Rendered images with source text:
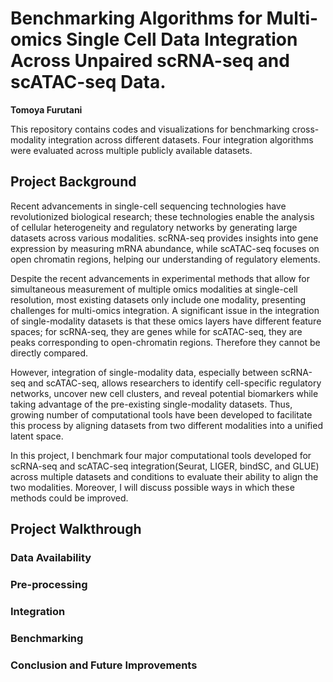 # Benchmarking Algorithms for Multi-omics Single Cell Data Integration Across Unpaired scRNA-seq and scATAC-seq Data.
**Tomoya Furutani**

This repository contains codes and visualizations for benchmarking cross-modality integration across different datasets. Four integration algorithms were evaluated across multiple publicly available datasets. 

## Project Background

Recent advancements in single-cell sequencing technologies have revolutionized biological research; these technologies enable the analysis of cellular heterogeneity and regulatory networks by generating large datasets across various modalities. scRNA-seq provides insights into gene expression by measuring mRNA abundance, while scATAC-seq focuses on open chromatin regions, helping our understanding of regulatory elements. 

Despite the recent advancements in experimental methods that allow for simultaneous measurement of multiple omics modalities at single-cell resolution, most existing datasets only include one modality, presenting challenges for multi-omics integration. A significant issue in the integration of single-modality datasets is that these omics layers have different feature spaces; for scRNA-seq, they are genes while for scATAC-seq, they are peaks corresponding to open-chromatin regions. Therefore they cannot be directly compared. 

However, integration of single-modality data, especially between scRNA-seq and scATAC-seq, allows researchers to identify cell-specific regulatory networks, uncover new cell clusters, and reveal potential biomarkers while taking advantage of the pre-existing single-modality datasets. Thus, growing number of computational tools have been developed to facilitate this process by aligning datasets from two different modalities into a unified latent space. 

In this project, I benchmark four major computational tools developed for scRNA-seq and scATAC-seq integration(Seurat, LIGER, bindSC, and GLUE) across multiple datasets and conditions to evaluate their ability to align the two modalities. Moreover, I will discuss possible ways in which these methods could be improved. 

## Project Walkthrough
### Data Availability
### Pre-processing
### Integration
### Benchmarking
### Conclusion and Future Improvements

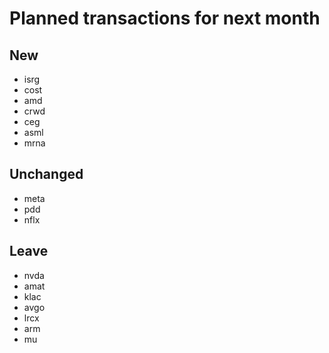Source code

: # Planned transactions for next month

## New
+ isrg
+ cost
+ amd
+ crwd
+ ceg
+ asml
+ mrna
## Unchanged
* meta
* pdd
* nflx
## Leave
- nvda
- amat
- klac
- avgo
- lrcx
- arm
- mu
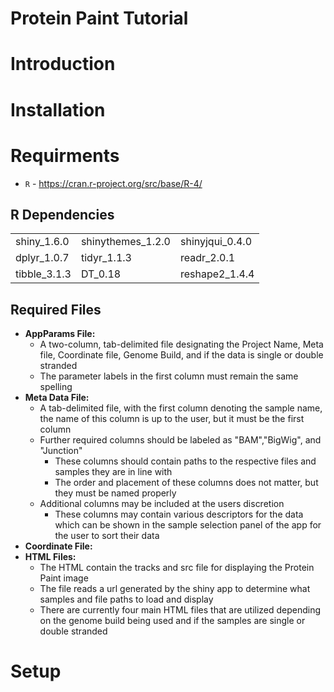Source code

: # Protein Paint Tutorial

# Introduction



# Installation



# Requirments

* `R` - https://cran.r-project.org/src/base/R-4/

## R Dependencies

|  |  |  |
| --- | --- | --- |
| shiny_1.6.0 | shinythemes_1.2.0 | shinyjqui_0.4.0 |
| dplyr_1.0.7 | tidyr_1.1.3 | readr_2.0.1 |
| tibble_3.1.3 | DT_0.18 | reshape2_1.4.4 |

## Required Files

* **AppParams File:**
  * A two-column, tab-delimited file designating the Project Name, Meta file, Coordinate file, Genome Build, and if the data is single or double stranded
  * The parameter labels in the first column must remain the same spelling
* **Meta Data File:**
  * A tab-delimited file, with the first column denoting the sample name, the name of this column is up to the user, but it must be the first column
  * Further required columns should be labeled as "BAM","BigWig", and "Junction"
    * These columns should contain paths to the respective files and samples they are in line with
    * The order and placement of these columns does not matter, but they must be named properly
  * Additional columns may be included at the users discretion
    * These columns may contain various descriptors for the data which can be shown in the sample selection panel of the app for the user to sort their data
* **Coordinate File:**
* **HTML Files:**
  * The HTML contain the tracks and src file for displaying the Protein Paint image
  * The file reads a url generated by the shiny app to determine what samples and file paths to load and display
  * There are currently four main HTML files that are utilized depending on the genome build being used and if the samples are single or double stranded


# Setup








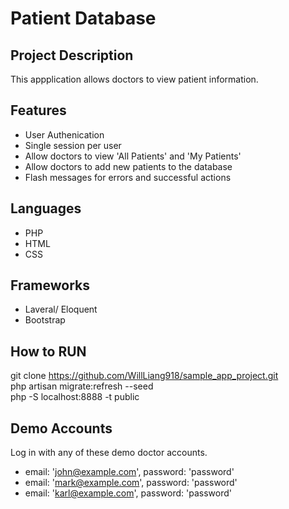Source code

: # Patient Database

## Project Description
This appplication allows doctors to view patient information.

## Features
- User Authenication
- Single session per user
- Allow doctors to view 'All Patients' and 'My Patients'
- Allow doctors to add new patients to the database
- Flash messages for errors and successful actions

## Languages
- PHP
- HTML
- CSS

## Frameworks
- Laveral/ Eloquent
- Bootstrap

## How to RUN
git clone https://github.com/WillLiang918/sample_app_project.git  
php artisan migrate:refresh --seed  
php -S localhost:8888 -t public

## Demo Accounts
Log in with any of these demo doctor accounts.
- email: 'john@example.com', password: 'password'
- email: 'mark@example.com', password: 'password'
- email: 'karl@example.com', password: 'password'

PROBLEM DETAILS: Every line above should be returned exactly; the pictures stay out.

RESPONSE FOR THIS EXERCISE:
 # Benchmarking Algorithms for Multi-omics Single Cell Data Integration Across Unpaired scRNA-seq and scATAC-seq Data.
**Tomoya Furutani**

This repository contains codes and visualizations for benchmarking cross-modality integration across different datasets. Four integration algorithms were evaluated across multiple publicly available datasets. 

## Project Background

Recent advancements in single-cell sequencing technologies have revolutionized biological research; these technologies enable the analysis of cellular heterogeneity and regulatory networks by generating large datasets across various modalities. scRNA-seq provides insights into gene expression by measuring mRNA abundance, while scATAC-seq focuses on open chromatin regions, helping our understanding of regulatory elements. 

Despite the recent advancements in experimental methods that allow for simultaneous measurement of multiple omics modalities at single-cell resolution, most existing datasets only include one modality, presenting challenges for multi-omics integration. A significant issue in the integration of single-modality datasets is that these omics layers have different feature spaces; for scRNA-seq, they are genes while for scATAC-seq, they are peaks corresponding to open-chromatin regions. Therefore they cannot be directly compared. 

However, integration of single-modality data, especially between scRNA-seq and scATAC-seq, allows researchers to identify cell-specific regulatory networks, uncover new cell clusters, and reveal potential biomarkers while taking advantage of the pre-existing single-modality datasets. Thus, growing number of computational tools have been developed to facilitate this process by aligning datasets from two different modalities into a unified latent space. 

In this project, I benchmark four major computational tools developed for scRNA-seq and scATAC-seq integration(Seurat, LIGER, bindSC, and GLUE) across multiple datasets and conditions to evaluate their ability to align the two modalities. Moreover, I will discuss possible ways in which these methods could be improved. 

## Project Walkthrough
### Data Availability
### Pre-processing
### Integration
### Benchmarking
### Conclusion and Future Improvements

Source code

: # Planned transactions for next month

## New
+ isrg
+ cost
+ amd
+ crwd
+ ceg
+ asml
+ mrna
## Unchanged
* meta
* pdd
* nflx
## Leave
- nvda
- amat
- klac
- avgo
- lrcx
- arm
- mu
Source code

: # Protein Paint Tutorial

# Introduction



# Installation



# Requirments

* `R` - https://cran.r-project.org/src/base/R-4/

## R Dependencies

|  |  |  |
| --- | --- | --- |
| shiny_1.6.0 | shinythemes_1.2.0 | shinyjqui_0.4.0 |
| dplyr_1.0.7 | tidyr_1.1.3 | readr_2.0.1 |
| tibble_3.1.3 | DT_0.18 | reshape2_1.4.4 |

## Required Files

* **AppParams File:**
  * A two-column, tab-delimited file designating the Project Name, Meta file, Coordinate file, Genome Build, and if the data is single or double stranded
  * The parameter labels in the first column must remain the same spelling
* **Meta Data File:**
  * A tab-delimited file, with the first column denoting the sample name, the name of this column is up to the user, but it must be the first column
  * Further required columns should be labeled as "BAM","BigWig", and "Junction"
    * These columns should contain paths to the respective files and samples they are in line with
    * The order and placement of these columns does not matter, but they must be named properly
  * Additional columns may be included at the users discretion
    * These columns may contain various descriptors for the data which can be shown in the sample selection panel of the app for the user to sort their data
* **Coordinate File:**
* **HTML Files:**
  * The HTML contain the tracks and src file for displaying the Protein Paint image
  * The file reads a url generated by the shiny app to determine what samples and file paths to load and display
  * There are currently four main HTML files that are utilized depending on the genome build being used and if the samples are single or double stranded


# Setup








Source code

: # Patient Database

## Project Description
This appplication allows doctors to view patient information.

## Features
- User Authenication
- Single session per user
- Allow doctors to view 'All Patients' and 'My Patients'
- Allow doctors to add new patients to the database
- Flash messages for errors and successful actions

## Languages
- PHP
- HTML
- CSS

## Frameworks
- Laveral/ Eloquent
- Bootstrap

## How to RUN
git clone https://github.com/WillLiang918/sample_app_project.git  
php artisan migrate:refresh --seed  
php -S localhost:8888 -t public

## Demo Accounts
Log in with any of these demo doctor accounts.
- email: 'john@example.com', password: 'password'
- email: 'mark@example.com', password: 'password'
- email: 'karl@example.com', password: 'password'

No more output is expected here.